#### Task brief:
Entries follow. Return each line that contains the word "generata".

#### Given records:
============

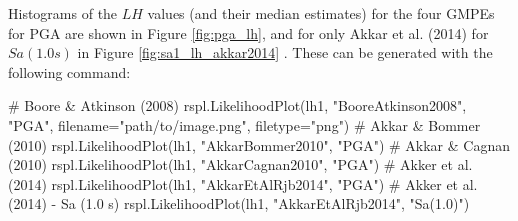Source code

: Histograms of the $LH$ values (and their median estimates) for the four GMPEs for PGA are shown in Figure \ref{fig:pga_lh}, and for only Akkar et al. (2014) for $Sa \left( {1.0 s} \right)$ in Figure \ref{fig:sa1_lh_akkar2014} . These can be generated with the following command:

\begin{python}
# Boore & Atkinson (2008)
rspl.LikelihoodPlot(lh1, "BooreAtkinson2008", "PGA",
                    filename="path/to/image.png",
                    filetype="png")
# Akkar & Bommer (2010)
rspl.LikelihoodPlot(lh1, "AkkarBommer2010", "PGA")
# Akkar & Cagnan (2010)
rspl.LikelihoodPlot(lh1, "AkkarCagnan2010", "PGA")
# Akker et al. (2014)
rspl.LikelihoodPlot(lh1, "AkkarEtAlRjb2014", "PGA")
# Akker et al. (2014) - Sa (1.0 s)
rspl.LikelihoodPlot(lh1, "AkkarEtAlRjb2014", "Sa(1.0)")
\end{python}

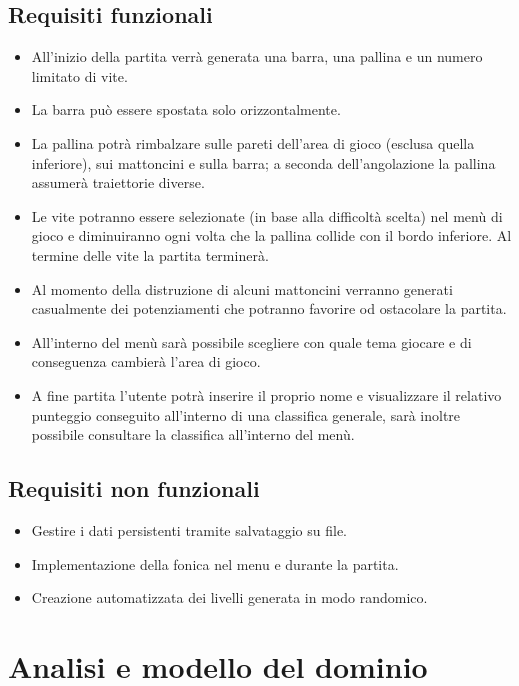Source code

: \documentclass[a4paper,12pt]{report}
\begin{document}
    \subsection*{Requisiti funzionali}
        \begin{itemize}
            \item All'inizio della partita verrà generata una barra, una pallina e un numero limitato di vite. 
            \item La barra può essere spostata solo orizzontalmente. 
            \item La pallina potrà rimbalzare sulle pareti dell'area di gioco (esclusa quella inferiore), sui mattoncini e sulla barra; a seconda dell'angolazione la pallina assumerà traiettorie diverse.
            \item Le vite potranno essere selezionate (in base alla difficoltà scelta) nel menù di gioco e diminuiranno ogni volta che la pallina collide con il bordo inferiore. Al termine delle vite la partita terminerà.
            \item Al momento della distruzione di alcuni mattoncini verranno generati casualmente dei potenziamenti che potranno favorire od ostacolare la partita.
            \item All'interno del menù sarà possibile scegliere con quale tema giocare e di conseguenza cambierà l'area di gioco.
            \item A fine partita l'utente potrà inserire il proprio nome e visualizzare
            il relativo punteggio conseguito all'interno di una classifica generale, sarà inoltre possibile consultare la classifica all'interno del menù.
        \end{itemize}
    
    \subsection*{Requisiti non funzionali}
        \begin{itemize}
            \item Gestire i dati persistenti tramite salvataggio su file.
            \item Implementazione della fonica nel menu e durante la partita.
            \item Creazione automatizzata dei livelli generata in modo randomico.
        \end{itemize}
    
\section{Analisi e modello del dominio}
\end{document}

============

#### Response to this task:
            \item All'inizio della partita verrà generata una barra, una pallina e un numero limitato di vite. 
            \item Creazione automatizzata dei livelli generata in modo randomico.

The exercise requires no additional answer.